If a line in the data has the string "November", please show it.
*** Opening ENTRIES SHOWN ***
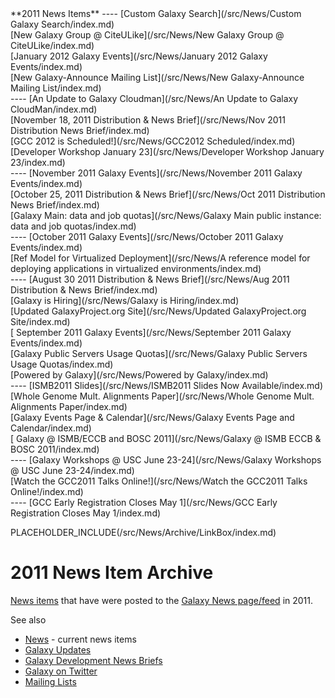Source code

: <div class='linkbox'>
**2011 News Items**
----
[Custom Galaxy Search](/src/News/Custom Galaxy Search/index.md)<br />
[New Galaxy Group @ CiteULike](/src/News/New Galaxy Group @ CiteULike/index.md)<br />
[January 2012 Galaxy Events](/src/News/January 2012 Galaxy Events/index.md)<br />
[New Galaxy-Announce Mailing List](/src/News/New Galaxy-Announce Mailing List/index.md)<br />
----
[An Update to Galaxy Cloudman](/src/News/An Update to Galaxy CloudMan/index.md)<br />
[November 18, 2011 Distribution & News Brief](/src/News/Nov 2011 Distribution News Brief/index.md)<br />
[GCC 2012 is Scheduled!](/src/News/GCC2012 Scheduled/index.md)<br />
[Developer Workshop January 23](/src/News/Developer Workshop January 23/index.md)<br />
----
[November 2011 Galaxy Events](/src/News/November 2011 Galaxy Events/index.md)<br />
[October 25, 2011 Distribution & News Brief](/src/News/Oct 2011 Distribution News Brief/index.md)<br />
[Galaxy Main: data and job quotas](/src/News/Galaxy Main public instance: data and job quotas/index.md)<br />
----
[October 2011 Galaxy Events](/src/News/October 2011 Galaxy Events/index.md)<br />
[Ref Model for Virtualized Deployment](/src/News/A reference model for deploying applications in virtualized environments/index.md)<br />
----
[August 30 2011 Distribution & News Brief](/src/News/Aug 2011 Distribution & News Brief/index.md)<br />
[Galaxy is Hiring](/src/News/Galaxy is Hiring/index.md)<br />
[Updated GalaxyProject.org Site](/src/News/Updated GalaxyProject.org Site/index.md)<br />
[ September 2011 Galaxy Events](/src/News/September 2011 Galaxy Events/index.md)<br />
[Galaxy Public Servers Usage Quotas](/src/News/Galaxy Public Servers Usage Quotas/index.md)<br />
[Powered by Galaxy](/src/News/Powered by Galaxy/index.md)<br />
----
[ISMB2011 Slides](/src/News/ISMB2011 Slides Now Available/index.md)<br />
[Whole Genome Mult. Alignments Paper](/src/News/Whole Genome Mult. Alignments Paper/index.md)<br />
[Galaxy Events Page & Calendar](/src/News/Galaxy Events Page and Calendar/index.md)<br />
[ Galaxy @ ISMB/ECCB and BOSC 2011](/src/News/Galaxy @ ISMB ECCB & BOSC 2011/index.md)<br />
---- 
[Galaxy Workshops @ USC June 23-24](/src/News/Galaxy Workshops @ USC June 23-24/index.md)<br />
[Watch the GCC2011 Talks Online!](/src/News/Watch the GCC2011 Talks Online!/index.md)<br />
----
[GCC Early Registration Closes May 1](/src/News/GCC Early Registration Closes May 1/index.md)<br /> 
</div>

PLACEHOLDER_INCLUDE(/src/News/Archive/LinkBox/index.md)

# 2011 News Item Archive

[News items](/src/News/index.md) that have were posted to the  [Galaxy News page/feed](/src/News/index.md) in 2011.

See also 
* [News](/src/News/index.md) - current news items
* [Galaxy Updates](/src/GalaxyUpdates/index.md)
* [Galaxy Development News Briefs](/src/DevNewsBriefs/index.md)
* [Galaxy on Twitter](/src/GalaxyOnTwitter/index.md)
* [Mailing Lists](/src/MailingLists/index.md)

<br /><br /><br /><br />


<div class='newsItemList'>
*** Closing ENTRIES SHOWN ***
→ EXERCISE SOLUTION:
[November 18, 2011 Distribution & News Brief](/src/News/Nov 2011 Distribution News Brief/index.md)<br />
[November 2011 Galaxy Events](/src/News/November 2011 Galaxy Events/index.md)<br />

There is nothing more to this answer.